Goal of the exercise: Every line of the listing is to be returned exactly as given.
_ _ _
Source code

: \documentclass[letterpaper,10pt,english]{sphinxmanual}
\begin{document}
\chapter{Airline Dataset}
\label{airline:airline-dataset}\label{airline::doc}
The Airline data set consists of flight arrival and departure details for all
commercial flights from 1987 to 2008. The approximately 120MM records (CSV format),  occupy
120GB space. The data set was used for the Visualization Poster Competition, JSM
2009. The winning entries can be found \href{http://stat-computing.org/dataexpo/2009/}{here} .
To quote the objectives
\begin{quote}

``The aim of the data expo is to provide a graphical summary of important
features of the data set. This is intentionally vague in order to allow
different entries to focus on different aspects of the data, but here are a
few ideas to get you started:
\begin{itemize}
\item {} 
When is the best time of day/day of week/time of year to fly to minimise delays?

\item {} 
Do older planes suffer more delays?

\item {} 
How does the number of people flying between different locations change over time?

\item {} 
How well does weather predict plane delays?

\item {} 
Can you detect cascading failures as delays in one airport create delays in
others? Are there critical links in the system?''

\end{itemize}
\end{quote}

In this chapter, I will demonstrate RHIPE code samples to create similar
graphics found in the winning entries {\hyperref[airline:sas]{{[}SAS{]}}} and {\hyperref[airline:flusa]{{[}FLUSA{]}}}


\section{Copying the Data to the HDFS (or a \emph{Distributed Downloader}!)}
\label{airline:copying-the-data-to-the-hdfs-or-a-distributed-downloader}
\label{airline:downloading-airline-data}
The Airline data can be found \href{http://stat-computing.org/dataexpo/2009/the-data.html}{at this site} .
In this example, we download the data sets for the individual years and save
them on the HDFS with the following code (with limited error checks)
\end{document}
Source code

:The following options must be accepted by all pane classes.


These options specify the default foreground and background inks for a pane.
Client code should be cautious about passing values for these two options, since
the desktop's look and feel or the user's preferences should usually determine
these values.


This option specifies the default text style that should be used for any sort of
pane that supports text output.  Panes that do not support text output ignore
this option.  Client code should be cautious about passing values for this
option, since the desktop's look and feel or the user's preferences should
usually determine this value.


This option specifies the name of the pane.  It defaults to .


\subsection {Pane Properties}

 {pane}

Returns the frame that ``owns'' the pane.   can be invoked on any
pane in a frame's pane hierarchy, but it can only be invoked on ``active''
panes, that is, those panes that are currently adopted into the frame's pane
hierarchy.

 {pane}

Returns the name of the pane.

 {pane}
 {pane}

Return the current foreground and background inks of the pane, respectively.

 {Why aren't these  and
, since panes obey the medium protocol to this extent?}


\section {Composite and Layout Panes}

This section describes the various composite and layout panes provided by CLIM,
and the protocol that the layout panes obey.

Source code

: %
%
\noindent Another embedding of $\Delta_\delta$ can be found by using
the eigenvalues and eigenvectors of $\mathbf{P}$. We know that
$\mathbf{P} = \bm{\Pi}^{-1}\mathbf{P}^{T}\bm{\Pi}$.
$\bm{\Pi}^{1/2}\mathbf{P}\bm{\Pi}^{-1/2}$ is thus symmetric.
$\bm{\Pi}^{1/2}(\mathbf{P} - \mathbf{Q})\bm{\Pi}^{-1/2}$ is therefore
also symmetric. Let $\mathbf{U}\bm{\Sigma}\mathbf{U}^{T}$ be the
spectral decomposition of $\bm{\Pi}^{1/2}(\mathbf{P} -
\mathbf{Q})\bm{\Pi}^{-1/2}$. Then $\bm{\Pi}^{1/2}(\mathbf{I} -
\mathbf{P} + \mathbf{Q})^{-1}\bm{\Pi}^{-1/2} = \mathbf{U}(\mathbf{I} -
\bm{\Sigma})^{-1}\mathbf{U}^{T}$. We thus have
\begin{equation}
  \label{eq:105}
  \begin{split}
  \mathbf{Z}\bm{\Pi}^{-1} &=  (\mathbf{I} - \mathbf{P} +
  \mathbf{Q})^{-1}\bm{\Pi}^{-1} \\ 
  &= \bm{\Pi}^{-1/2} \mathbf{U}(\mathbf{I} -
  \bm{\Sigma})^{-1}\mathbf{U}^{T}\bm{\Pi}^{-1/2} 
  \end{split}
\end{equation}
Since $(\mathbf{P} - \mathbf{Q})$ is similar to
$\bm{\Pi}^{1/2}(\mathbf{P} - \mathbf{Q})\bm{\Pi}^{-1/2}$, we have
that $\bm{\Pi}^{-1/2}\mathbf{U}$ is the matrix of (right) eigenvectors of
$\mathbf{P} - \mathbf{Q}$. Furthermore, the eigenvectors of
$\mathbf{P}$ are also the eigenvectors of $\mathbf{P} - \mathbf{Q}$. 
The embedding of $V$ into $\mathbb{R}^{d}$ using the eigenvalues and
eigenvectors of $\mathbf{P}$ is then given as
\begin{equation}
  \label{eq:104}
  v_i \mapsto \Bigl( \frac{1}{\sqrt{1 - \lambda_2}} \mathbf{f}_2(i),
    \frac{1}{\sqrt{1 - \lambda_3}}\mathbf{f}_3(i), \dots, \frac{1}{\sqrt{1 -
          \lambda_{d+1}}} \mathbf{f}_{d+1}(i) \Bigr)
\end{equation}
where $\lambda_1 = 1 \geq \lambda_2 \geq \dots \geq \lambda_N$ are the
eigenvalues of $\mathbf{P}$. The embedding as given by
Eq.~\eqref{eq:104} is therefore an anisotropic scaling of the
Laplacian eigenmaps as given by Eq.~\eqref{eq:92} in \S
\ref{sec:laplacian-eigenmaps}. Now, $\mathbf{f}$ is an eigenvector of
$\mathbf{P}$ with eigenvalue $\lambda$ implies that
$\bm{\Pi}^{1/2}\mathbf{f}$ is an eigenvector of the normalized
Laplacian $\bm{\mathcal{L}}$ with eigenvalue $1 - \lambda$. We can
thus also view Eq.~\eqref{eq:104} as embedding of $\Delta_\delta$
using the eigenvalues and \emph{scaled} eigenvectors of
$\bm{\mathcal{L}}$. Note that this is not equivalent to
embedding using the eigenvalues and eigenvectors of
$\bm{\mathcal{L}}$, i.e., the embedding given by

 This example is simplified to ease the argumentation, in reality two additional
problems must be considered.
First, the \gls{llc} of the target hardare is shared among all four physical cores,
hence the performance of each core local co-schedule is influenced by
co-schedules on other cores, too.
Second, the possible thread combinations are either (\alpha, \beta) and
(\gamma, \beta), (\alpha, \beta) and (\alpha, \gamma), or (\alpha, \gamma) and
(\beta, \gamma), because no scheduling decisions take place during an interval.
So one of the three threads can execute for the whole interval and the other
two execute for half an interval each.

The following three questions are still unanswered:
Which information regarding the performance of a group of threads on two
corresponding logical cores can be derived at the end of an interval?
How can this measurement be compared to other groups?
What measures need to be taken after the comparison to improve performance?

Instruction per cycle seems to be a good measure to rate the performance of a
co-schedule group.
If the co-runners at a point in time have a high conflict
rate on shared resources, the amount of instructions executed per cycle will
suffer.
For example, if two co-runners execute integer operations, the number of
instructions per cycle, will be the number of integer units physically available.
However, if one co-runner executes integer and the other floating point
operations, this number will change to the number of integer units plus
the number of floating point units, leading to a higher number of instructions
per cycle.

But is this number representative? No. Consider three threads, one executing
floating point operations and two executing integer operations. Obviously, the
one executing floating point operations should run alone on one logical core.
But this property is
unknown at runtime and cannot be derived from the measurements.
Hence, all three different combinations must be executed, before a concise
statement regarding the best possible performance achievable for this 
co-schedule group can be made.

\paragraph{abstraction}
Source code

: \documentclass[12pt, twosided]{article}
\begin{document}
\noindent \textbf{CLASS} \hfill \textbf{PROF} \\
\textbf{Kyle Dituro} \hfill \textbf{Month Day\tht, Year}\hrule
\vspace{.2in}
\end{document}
_ _ _
Answer section:
Source code

: \documentclass[letterpaper,10pt,english]{sphinxmanual}
\begin{document}
\chapter{Airline Dataset}
\label{airline:airline-dataset}\label{airline::doc}
The Airline data set consists of flight arrival and departure details for all
commercial flights from 1987 to 2008. The approximately 120MM records (CSV format),  occupy
120GB space. The data set was used for the Visualization Poster Competition, JSM
2009. The winning entries can be found \href{http://stat-computing.org/dataexpo/2009/}{here} .
To quote the objectives
\begin{quote}

``The aim of the data expo is to provide a graphical summary of important
features of the data set. This is intentionally vague in order to allow
different entries to focus on different aspects of the data, but here are a
few ideas to get you started:
\begin{itemize}
\item {} 
When is the best time of day/day of week/time of year to fly to minimise delays?

\item {} 
Do older planes suffer more delays?

\item {} 
How does the number of people flying between different locations change over time?

\item {} 
How well does weather predict plane delays?

\item {} 
Can you detect cascading failures as delays in one airport create delays in
others? Are there critical links in the system?''

\end{itemize}
\end{quote}

In this chapter, I will demonstrate RHIPE code samples to create similar
graphics found in the winning entries {\hyperref[airline:sas]{{[}SAS{]}}} and {\hyperref[airline:flusa]{{[}FLUSA{]}}}


\section{Copying the Data to the HDFS (or a \emph{Distributed Downloader}!)}
\label{airline:copying-the-data-to-the-hdfs-or-a-distributed-downloader}
\label{airline:downloading-airline-data}
The Airline data can be found \href{http://stat-computing.org/dataexpo/2009/the-data.html}{at this site} .
In this example, we download the data sets for the individual years and save
them on the HDFS with the following code (with limited error checks)
\end{document}
Source code

:The following options must be accepted by all pane classes.


These options specify the default foreground and background inks for a pane.
Client code should be cautious about passing values for these two options, since
the desktop's look and feel or the user's preferences should usually determine
these values.


This option specifies the default text style that should be used for any sort of
pane that supports text output.  Panes that do not support text output ignore
this option.  Client code should be cautious about passing values for this
option, since the desktop's look and feel or the user's preferences should
usually determine this value.


This option specifies the name of the pane.  It defaults to .


\subsection {Pane Properties}

 {pane}

Returns the frame that ``owns'' the pane.   can be invoked on any
pane in a frame's pane hierarchy, but it can only be invoked on ``active''
panes, that is, those panes that are currently adopted into the frame's pane
hierarchy.

 {pane}

Returns the name of the pane.

 {pane}
 {pane}

Return the current foreground and background inks of the pane, respectively.

 {Why aren't these  and
, since panes obey the medium protocol to this extent?}


\section {Composite and Layout Panes}

This section describes the various composite and layout panes provided by CLIM,
and the protocol that the layout panes obey.

Source code

: %
%
\noindent Another embedding of $\Delta_\delta$ can be found by using
the eigenvalues and eigenvectors of $\mathbf{P}$. We know that
$\mathbf{P} = \bm{\Pi}^{-1}\mathbf{P}^{T}\bm{\Pi}$.
$\bm{\Pi}^{1/2}\mathbf{P}\bm{\Pi}^{-1/2}$ is thus symmetric.
$\bm{\Pi}^{1/2}(\mathbf{P} - \mathbf{Q})\bm{\Pi}^{-1/2}$ is therefore
also symmetric. Let $\mathbf{U}\bm{\Sigma}\mathbf{U}^{T}$ be the
spectral decomposition of $\bm{\Pi}^{1/2}(\mathbf{P} -
\mathbf{Q})\bm{\Pi}^{-1/2}$. Then $\bm{\Pi}^{1/2}(\mathbf{I} -
\mathbf{P} + \mathbf{Q})^{-1}\bm{\Pi}^{-1/2} = \mathbf{U}(\mathbf{I} -
\bm{\Sigma})^{-1}\mathbf{U}^{T}$. We thus have
\begin{equation}
  \label{eq:105}
  \begin{split}
  \mathbf{Z}\bm{\Pi}^{-1} &=  (\mathbf{I} - \mathbf{P} +
  \mathbf{Q})^{-1}\bm{\Pi}^{-1} \\ 
  &= \bm{\Pi}^{-1/2} \mathbf{U}(\mathbf{I} -
  \bm{\Sigma})^{-1}\mathbf{U}^{T}\bm{\Pi}^{-1/2} 
  \end{split}
\end{equation}
Since $(\mathbf{P} - \mathbf{Q})$ is similar to
$\bm{\Pi}^{1/2}(\mathbf{P} - \mathbf{Q})\bm{\Pi}^{-1/2}$, we have
that $\bm{\Pi}^{-1/2}\mathbf{U}$ is the matrix of (right) eigenvectors of
$\mathbf{P} - \mathbf{Q}$. Furthermore, the eigenvectors of
$\mathbf{P}$ are also the eigenvectors of $\mathbf{P} - \mathbf{Q}$. 
The embedding of $V$ into $\mathbb{R}^{d}$ using the eigenvalues and
eigenvectors of $\mathbf{P}$ is then given as
\begin{equation}
  \label{eq:104}
  v_i \mapsto \Bigl( \frac{1}{\sqrt{1 - \lambda_2}} \mathbf{f}_2(i),
    \frac{1}{\sqrt{1 - \lambda_3}}\mathbf{f}_3(i), \dots, \frac{1}{\sqrt{1 -
          \lambda_{d+1}}} \mathbf{f}_{d+1}(i) \Bigr)
\end{equation}
where $\lambda_1 = 1 \geq \lambda_2 \geq \dots \geq \lambda_N$ are the
eigenvalues of $\mathbf{P}$. The embedding as given by
Eq.~\eqref{eq:104} is therefore an anisotropic scaling of the
Laplacian eigenmaps as given by Eq.~\eqref{eq:92} in \S
\ref{sec:laplacian-eigenmaps}. Now, $\mathbf{f}$ is an eigenvector of
$\mathbf{P}$ with eigenvalue $\lambda$ implies that
$\bm{\Pi}^{1/2}\mathbf{f}$ is an eigenvector of the normalized
Laplacian $\bm{\mathcal{L}}$ with eigenvalue $1 - \lambda$. We can
thus also view Eq.~\eqref{eq:104} as embedding of $\Delta_\delta$
using the eigenvalues and \emph{scaled} eigenvectors of
$\bm{\mathcal{L}}$. Note that this is not equivalent to
embedding using the eigenvalues and eigenvectors of
$\bm{\mathcal{L}}$, i.e., the embedding given by

 This example is simplified to ease the argumentation, in reality two additional
problems must be considered.
First, the \gls{llc} of the target hardare is shared among all four physical cores,
hence the performance of each core local co-schedule is influenced by
co-schedules on other cores, too.
Second, the possible thread combinations are either (\alpha, \beta) and
(\gamma, \beta), (\alpha, \beta) and (\alpha, \gamma), or (\alpha, \gamma) and
(\beta, \gamma), because no scheduling decisions take place during an interval.
So one of the three threads can execute for the whole interval and the other
two execute for half an interval each.

The following three questions are still unanswered:
Which information regarding the performance of a group of threads on two
corresponding logical cores can be derived at the end of an interval?
How can this measurement be compared to other groups?
What measures need to be taken after the comparison to improve performance?

Instruction per cycle seems to be a good measure to rate the performance of a
co-schedule group.
If the co-runners at a point in time have a high conflict
rate on shared resources, the amount of instructions executed per cycle will
suffer.
For example, if two co-runners execute integer operations, the number of
instructions per cycle, will be the number of integer units physically available.
However, if one co-runner executes integer and the other floating point
operations, this number will change to the number of integer units plus
the number of floating point units, leading to a higher number of instructions
per cycle.

But is this number representative? No. Consider three threads, one executing
floating point operations and two executing integer operations. Obviously, the
one executing floating point operations should run alone on one logical core.
But this property is
unknown at runtime and cannot be derived from the measurements.
Hence, all three different combinations must be executed, before a concise
statement regarding the best possible performance achievable for this 
co-schedule group can be made.

\paragraph{abstraction}
Source code

: \documentclass[12pt, twosided]{article}
\begin{document}
\noindent \textbf{CLASS} \hfill \textbf{PROF} \\
\textbf{Kyle Dituro} \hfill \textbf{Month Day\tht, Year}\hrule
\vspace{.2in}
\end{document}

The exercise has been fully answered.